→ **Data for this task**

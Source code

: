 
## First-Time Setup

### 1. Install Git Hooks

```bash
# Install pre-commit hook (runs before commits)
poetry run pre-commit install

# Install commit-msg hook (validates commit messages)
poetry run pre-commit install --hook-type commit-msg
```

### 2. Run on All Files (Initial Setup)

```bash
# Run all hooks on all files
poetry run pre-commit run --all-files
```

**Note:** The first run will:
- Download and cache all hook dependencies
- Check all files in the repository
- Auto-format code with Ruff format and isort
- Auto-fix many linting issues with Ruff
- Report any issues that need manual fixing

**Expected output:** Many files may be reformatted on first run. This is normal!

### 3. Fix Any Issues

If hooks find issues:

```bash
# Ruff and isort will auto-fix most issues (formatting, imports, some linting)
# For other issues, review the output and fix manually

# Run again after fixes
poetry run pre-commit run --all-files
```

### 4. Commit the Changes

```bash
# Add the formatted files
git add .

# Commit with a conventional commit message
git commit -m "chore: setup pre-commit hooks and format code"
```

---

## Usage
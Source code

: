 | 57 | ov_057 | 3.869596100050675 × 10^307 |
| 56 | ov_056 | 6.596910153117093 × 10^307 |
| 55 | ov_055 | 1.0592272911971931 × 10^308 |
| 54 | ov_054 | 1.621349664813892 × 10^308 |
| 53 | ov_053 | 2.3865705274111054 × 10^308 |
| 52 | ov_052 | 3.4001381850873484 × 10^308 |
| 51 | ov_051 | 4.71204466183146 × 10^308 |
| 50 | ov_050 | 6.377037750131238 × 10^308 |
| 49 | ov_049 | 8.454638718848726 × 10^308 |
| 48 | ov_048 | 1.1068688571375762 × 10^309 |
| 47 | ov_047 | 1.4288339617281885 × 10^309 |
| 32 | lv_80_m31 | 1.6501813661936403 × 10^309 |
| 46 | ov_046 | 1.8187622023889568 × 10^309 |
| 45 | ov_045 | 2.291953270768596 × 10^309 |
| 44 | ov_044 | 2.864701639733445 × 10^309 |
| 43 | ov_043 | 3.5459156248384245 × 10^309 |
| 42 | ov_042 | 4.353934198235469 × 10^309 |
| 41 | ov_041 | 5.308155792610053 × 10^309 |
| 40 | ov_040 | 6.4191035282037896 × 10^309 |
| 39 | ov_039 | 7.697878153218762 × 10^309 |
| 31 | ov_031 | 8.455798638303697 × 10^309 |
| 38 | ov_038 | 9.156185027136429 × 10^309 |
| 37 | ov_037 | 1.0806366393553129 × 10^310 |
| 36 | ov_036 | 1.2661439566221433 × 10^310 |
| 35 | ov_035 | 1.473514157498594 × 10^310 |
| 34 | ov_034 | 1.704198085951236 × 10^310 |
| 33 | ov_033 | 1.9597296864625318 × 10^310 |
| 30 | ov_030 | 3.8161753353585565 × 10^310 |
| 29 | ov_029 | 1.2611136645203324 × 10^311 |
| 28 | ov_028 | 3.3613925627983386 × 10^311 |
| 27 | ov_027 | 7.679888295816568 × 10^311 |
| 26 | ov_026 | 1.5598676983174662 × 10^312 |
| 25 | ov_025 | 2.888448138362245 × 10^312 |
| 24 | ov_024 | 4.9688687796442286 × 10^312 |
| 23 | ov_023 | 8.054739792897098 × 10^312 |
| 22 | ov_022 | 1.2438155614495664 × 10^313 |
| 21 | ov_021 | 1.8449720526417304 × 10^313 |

→ **Task instructions**
Whenever a line of the data above includes the word "will", copy that line.

→ **Task response**
**Note:** The first run will:
# Ruff and isort will auto-fix most issues (formatting, imports, some linting)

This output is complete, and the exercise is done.